Pour Valéry, au-delà des variations de ses 3 textes sur la danse, celle-ci est « une poésie générale de l’action des êtres vivants ». Elle n’échappe au statut d’art mineur et à la frivolité que par un « double déni ». De l’empiricité d’abord : son essence se passe des œuvres et des artistes où elle s’incarne et n’en a nul besoin ; de la scène, horizon du spectacle ensuite (et ce contrairement à Mallarmé). L’absence d’œuvre se décèle doublement dans la danse : elle est le moment où l’action vitale se poétise, travaille dans l’inutile et le raffine, moment dont tout art dérive ; comme le poème abandonné mais toujours perfectible et n’existant que dans un rapport singulier au lecteur, elle n’atteint jamais son terme, sinon accidentellement. C’est le danser plutôt que la danse qui fait foi.
L’absence d’œuvre que Valéry réfléchit dans le temps, Straus la marque dans l’espace. La danse montre, pour lui, l’unité phénoménologique de la sensation et du se mouvoir, elle prolonge immédiatement par une activité corporelle l’écoute musicale. « La danse, avant toute empiricité artistique, révélerait dans son articulation au sonore une activité de création s’inscrivant à même la réceptivité sensible. A ce titre, elle figurerait le point d’origine de tout art, sa condition de possibilité ». Danser, c’est rompre avec les mouvements utilitaires, conventionnels, finalisés pour inventer des directions inutiles et improbables, sortir de l’espace strié par les us et coutumes pour un espace lisse (concepts librement empruntés à Deleuze et Guattari). Mais si ce dernier espace est libre et créatif, il ne porte pas comme son opposé, la marque de l’histoire qui rend possible la répétition et la pratique collective. Serait-il capable de s’incarner dans un vocabulaire, celui-ci ne serait que « fragile et transitoire ».
Si Valéry et Straus font tous deux se jeter la danse dans les eaux de la jouissance et de l’extase, ce n’est pas, nous dit l’auteur, « seulement en vertu d’une métaphysique de la présence ou d’un grand fantasme de l’originaire », mais pour la raison bien simple que la chorégraphie et les mouvements de danse ne trouvent pas un support matériel permanent et ne sont confiés qu’ « à la mémoire des corps labiles » qui les incarnent.

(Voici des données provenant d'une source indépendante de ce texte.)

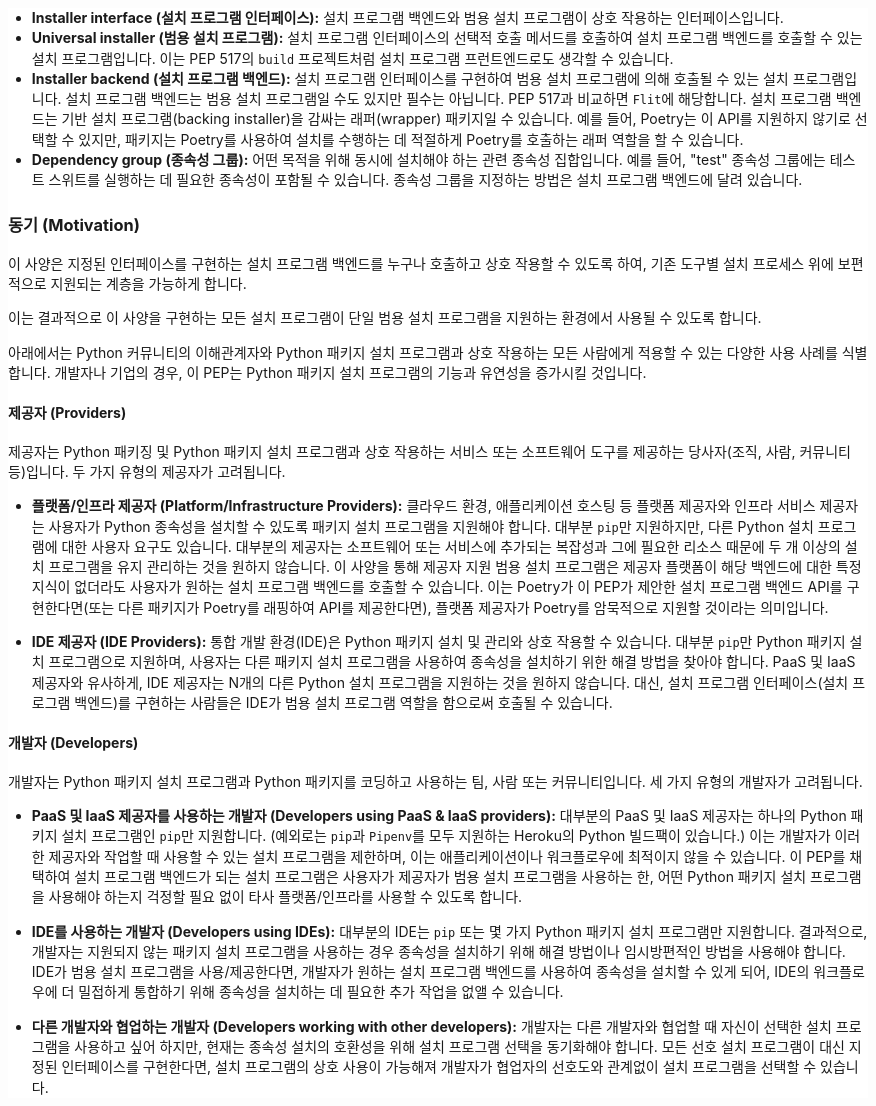 *   **Installer interface (설치 프로그램 인터페이스):** 설치 프로그램 백엔드와 범용 설치 프로그램이 상호 작용하는 인터페이스입니다.
*   **Universal installer (범용 설치 프로그램):** 설치 프로그램 인터페이스의 선택적 호출 메서드를 호출하여 설치 프로그램 백엔드를 호출할 수 있는 설치 프로그램입니다. 이는 PEP 517의 `build` 프로젝트처럼 설치 프로그램 프런트엔드로도 생각할 수 있습니다.
*   **Installer backend (설치 프로그램 백엔드):** 설치 프로그램 인터페이스를 구현하여 범용 설치 프로그램에 의해 호출될 수 있는 설치 프로그램입니다. 설치 프로그램 백엔드는 범용 설치 프로그램일 수도 있지만 필수는 아닙니다. PEP 517과 비교하면 `Flit`에 해당합니다. 설치 프로그램 백엔드는 기반 설치 프로그램(backing installer)을 감싸는 래퍼(wrapper) 패키지일 수 있습니다. 예를 들어, Poetry는 이 API를 지원하지 않기로 선택할 수 있지만, 패키지는 Poetry를 사용하여 설치를 수행하는 데 적절하게 Poetry를 호출하는 래퍼 역할을 할 수 있습니다.
*   **Dependency group (종속성 그룹):** 어떤 목적을 위해 동시에 설치해야 하는 관련 종속성 집합입니다. 예를 들어, "test" 종속성 그룹에는 테스트 스위트를 실행하는 데 필요한 종속성이 포함될 수 있습니다. 종속성 그룹을 지정하는 방법은 설치 프로그램 백엔드에 달려 있습니다.

### 동기 (Motivation)

이 사양은 지정된 인터페이스를 구현하는 설치 프로그램 백엔드를 누구나 호출하고 상호 작용할 수 있도록 하여, 기존 도구별 설치 프로세스 위에 보편적으로 지원되는 계층을 가능하게 합니다.

이는 결과적으로 이 사양을 구현하는 모든 설치 프로그램이 단일 범용 설치 프로그램을 지원하는 환경에서 사용될 수 있도록 합니다.

아래에서는 Python 커뮤니티의 이해관계자와 Python 패키지 설치 프로그램과 상호 작용하는 모든 사람에게 적용할 수 있는 다양한 사용 사례를 식별합니다. 개발자나 기업의 경우, 이 PEP는 Python 패키지 설치 프로그램의 기능과 유연성을 증가시킬 것입니다.

#### 제공자 (Providers)

제공자는 Python 패키징 및 Python 패키지 설치 프로그램과 상호 작용하는 서비스 또는 소프트웨어 도구를 제공하는 당사자(조직, 사람, 커뮤니티 등)입니다. 두 가지 유형의 제공자가 고려됩니다.

*   **플랫폼/인프라 제공자 (Platform/Infrastructure Providers):** 클라우드 환경, 애플리케이션 호스팅 등 플랫폼 제공자와 인프라 서비스 제공자는 사용자가 Python 종속성을 설치할 수 있도록 패키지 설치 프로그램을 지원해야 합니다. 대부분 `pip`만 지원하지만, 다른 Python 설치 프로그램에 대한 사용자 요구도 있습니다. 대부분의 제공자는 소프트웨어 또는 서비스에 추가되는 복잡성과 그에 필요한 리소스 때문에 두 개 이상의 설치 프로그램을 유지 관리하는 것을 원하지 않습니다. 이 사양을 통해 제공자 지원 범용 설치 프로그램은 제공자 플랫폼이 해당 백엔드에 대한 특정 지식이 없더라도 사용자가 원하는 설치 프로그램 백엔드를 호출할 수 있습니다. 이는 Poetry가 이 PEP가 제안한 설치 프로그램 백엔드 API를 구현한다면(또는 다른 패키지가 Poetry를 래핑하여 API를 제공한다면), 플랫폼 제공자가 Poetry를 암묵적으로 지원할 것이라는 의미입니다.

*   **IDE 제공자 (IDE Providers):** 통합 개발 환경(IDE)은 Python 패키지 설치 및 관리와 상호 작용할 수 있습니다. 대부분 `pip`만 Python 패키지 설치 프로그램으로 지원하며, 사용자는 다른 패키지 설치 프로그램을 사용하여 종속성을 설치하기 위한 해결 방법을 찾아야 합니다. PaaS 및 IaaS 제공자와 유사하게, IDE 제공자는 N개의 다른 Python 설치 프로그램을 지원하는 것을 원하지 않습니다. 대신, 설치 프로그램 인터페이스(설치 프로그램 백엔드)를 구현하는 사람들은 IDE가 범용 설치 프로그램 역할을 함으로써 호출될 수 있습니다.

#### 개발자 (Developers)

개발자는 Python 패키지 설치 프로그램과 Python 패키지를 코딩하고 사용하는 팀, 사람 또는 커뮤니티입니다. 세 가지 유형의 개발자가 고려됩니다.

*   **PaaS 및 IaaS 제공자를 사용하는 개발자 (Developers using PaaS & IaaS providers):** 대부분의 PaaS 및 IaaS 제공자는 하나의 Python 패키지 설치 프로그램인 `pip`만 지원합니다. (예외로는 `pip`과 `Pipenv`를 모두 지원하는 Heroku의 Python 빌드팩이 있습니다.) 이는 개발자가 이러한 제공자와 작업할 때 사용할 수 있는 설치 프로그램을 제한하며, 이는 애플리케이션이나 워크플로우에 최적이지 않을 수 있습니다. 이 PEP를 채택하여 설치 프로그램 백엔드가 되는 설치 프로그램은 사용자가 제공자가 범용 설치 프로그램을 사용하는 한, 어떤 Python 패키지 설치 프로그램을 사용해야 하는지 걱정할 필요 없이 타사 플랫폼/인프라를 사용할 수 있도록 합니다.

*   **IDE를 사용하는 개발자 (Developers using IDEs):** 대부분의 IDE는 `pip` 또는 몇 가지 Python 패키지 설치 프로그램만 지원합니다. 결과적으로, 개발자는 지원되지 않는 패키지 설치 프로그램을 사용하는 경우 종속성을 설치하기 위해 해결 방법이나 임시방편적인 방법을 사용해야 합니다. IDE가 범용 설치 프로그램을 사용/제공한다면, 개발자가 원하는 설치 프로그램 백엔드를 사용하여 종속성을 설치할 수 있게 되어, IDE의 워크플로우에 더 밀접하게 통합하기 위해 종속성을 설치하는 데 필요한 추가 작업을 없앨 수 있습니다.

*   **다른 개발자와 협업하는 개발자 (Developers working with other developers):** 개발자는 다른 개발자와 협업할 때 자신이 선택한 설치 프로그램을 사용하고 싶어 하지만, 현재는 종속성 설치의 호환성을 위해 설치 프로그램 선택을 동기화해야 합니다. 모든 선호 설치 프로그램이 대신 지정된 인터페이스를 구현한다면, 설치 프로그램의 상호 사용이 가능해져 개발자가 협업자의 선호도와 관계없이 설치 프로그램을 선택할 수 있습니다.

En introduction à son ouvrage, Pouillaude affirme avoir voulu au départ tenir un discours philosophique sur la danse « contemporaine », et n’être parvenu à l’arrivée qu’à expliquer son échec. Quatre fois, et dans les quatre parties de son étude, il a montré comment le concept de désœuvrement, connexe mais différent d’absence d’œuvre, est déterminant pour la chorégraphie. Mais les chemins empruntés, et dont nous n’avons vu qu’une petite partie, sont d’une extrême richesse, prennent en compte de manière pointue les méandres du spectacle et des rituels contemporains et affronte bien des classifications (celle de Goodman en particulier). Si échec de sa tentative il y a, c’est un échec salutaire.